━━ RECORDS SHOWN ━━
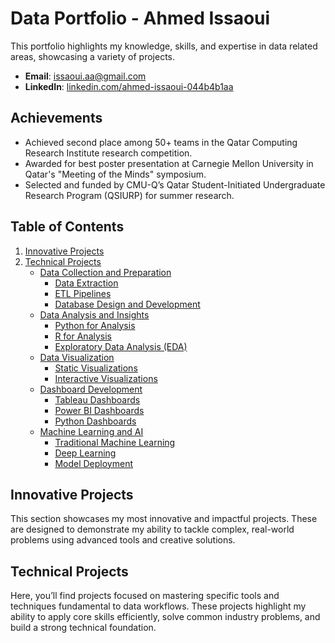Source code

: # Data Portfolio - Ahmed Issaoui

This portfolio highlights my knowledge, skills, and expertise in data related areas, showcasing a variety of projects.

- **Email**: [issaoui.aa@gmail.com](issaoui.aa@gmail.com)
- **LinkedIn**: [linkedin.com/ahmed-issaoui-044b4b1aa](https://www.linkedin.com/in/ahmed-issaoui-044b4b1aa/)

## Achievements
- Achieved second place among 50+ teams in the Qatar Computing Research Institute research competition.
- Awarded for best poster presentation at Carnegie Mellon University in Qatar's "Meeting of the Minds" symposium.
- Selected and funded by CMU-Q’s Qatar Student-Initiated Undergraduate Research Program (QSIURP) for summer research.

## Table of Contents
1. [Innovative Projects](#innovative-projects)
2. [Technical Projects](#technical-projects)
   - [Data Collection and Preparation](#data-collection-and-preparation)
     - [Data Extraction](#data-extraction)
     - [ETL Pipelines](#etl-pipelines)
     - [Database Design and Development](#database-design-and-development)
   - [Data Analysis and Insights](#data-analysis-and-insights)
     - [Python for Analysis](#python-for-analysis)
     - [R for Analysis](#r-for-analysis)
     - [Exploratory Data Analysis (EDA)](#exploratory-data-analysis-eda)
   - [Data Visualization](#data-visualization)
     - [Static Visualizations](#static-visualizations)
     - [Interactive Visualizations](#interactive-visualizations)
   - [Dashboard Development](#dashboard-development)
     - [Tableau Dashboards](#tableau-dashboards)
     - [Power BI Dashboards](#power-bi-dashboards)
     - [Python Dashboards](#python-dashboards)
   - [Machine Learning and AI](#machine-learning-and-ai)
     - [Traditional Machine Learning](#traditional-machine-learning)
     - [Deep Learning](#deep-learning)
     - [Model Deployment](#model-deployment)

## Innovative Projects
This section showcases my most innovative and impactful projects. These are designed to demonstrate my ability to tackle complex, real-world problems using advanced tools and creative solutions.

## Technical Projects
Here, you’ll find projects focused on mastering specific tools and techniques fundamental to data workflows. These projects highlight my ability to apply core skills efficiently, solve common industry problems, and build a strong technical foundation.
━━━
━━ RECORDS SHOWN ━━
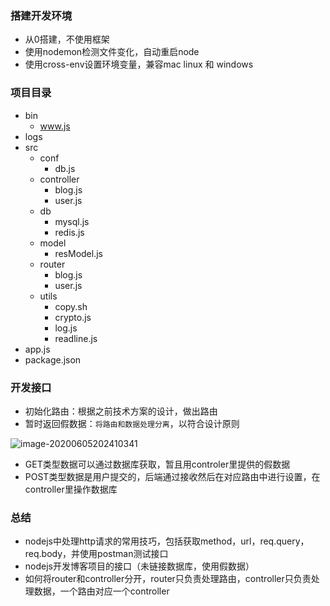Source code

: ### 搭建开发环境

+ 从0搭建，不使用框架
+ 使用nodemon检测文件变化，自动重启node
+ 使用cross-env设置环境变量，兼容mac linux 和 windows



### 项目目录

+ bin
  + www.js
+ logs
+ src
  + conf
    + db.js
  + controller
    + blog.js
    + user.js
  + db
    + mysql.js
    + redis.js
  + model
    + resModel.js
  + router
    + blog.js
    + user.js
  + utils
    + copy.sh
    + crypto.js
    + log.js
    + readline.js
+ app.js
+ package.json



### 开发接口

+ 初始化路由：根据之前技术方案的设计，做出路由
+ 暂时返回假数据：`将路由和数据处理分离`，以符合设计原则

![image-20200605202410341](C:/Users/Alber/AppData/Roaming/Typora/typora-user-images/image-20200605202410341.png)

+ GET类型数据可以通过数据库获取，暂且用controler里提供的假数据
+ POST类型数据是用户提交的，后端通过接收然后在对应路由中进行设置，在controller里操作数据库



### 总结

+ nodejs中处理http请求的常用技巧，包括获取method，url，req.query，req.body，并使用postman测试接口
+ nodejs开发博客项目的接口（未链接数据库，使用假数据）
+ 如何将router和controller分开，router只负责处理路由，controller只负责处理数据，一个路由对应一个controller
━━━
━━ RECORDS SHOWN ━━
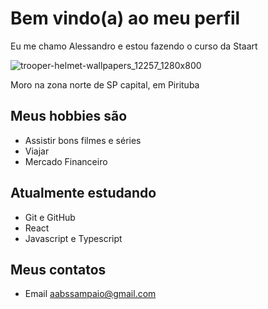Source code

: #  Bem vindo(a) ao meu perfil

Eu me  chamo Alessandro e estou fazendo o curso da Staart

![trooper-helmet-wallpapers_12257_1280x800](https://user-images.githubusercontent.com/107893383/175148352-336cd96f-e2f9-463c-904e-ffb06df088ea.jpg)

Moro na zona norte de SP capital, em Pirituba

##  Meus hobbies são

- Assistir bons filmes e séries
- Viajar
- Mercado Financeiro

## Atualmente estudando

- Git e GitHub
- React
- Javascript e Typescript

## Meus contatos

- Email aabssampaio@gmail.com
━━━
▶ THE PROBLEM
From the material above, copy each line that includes the word "research".

▶ SOLUTION TO THIS EXERCISE
- Achieved second place among 50+ teams in the Qatar Computing Research Institute research competition.
- Selected and funded by CMU-Q’s Qatar Student-Initiated Undergraduate Research Program (QSIURP) for summer research.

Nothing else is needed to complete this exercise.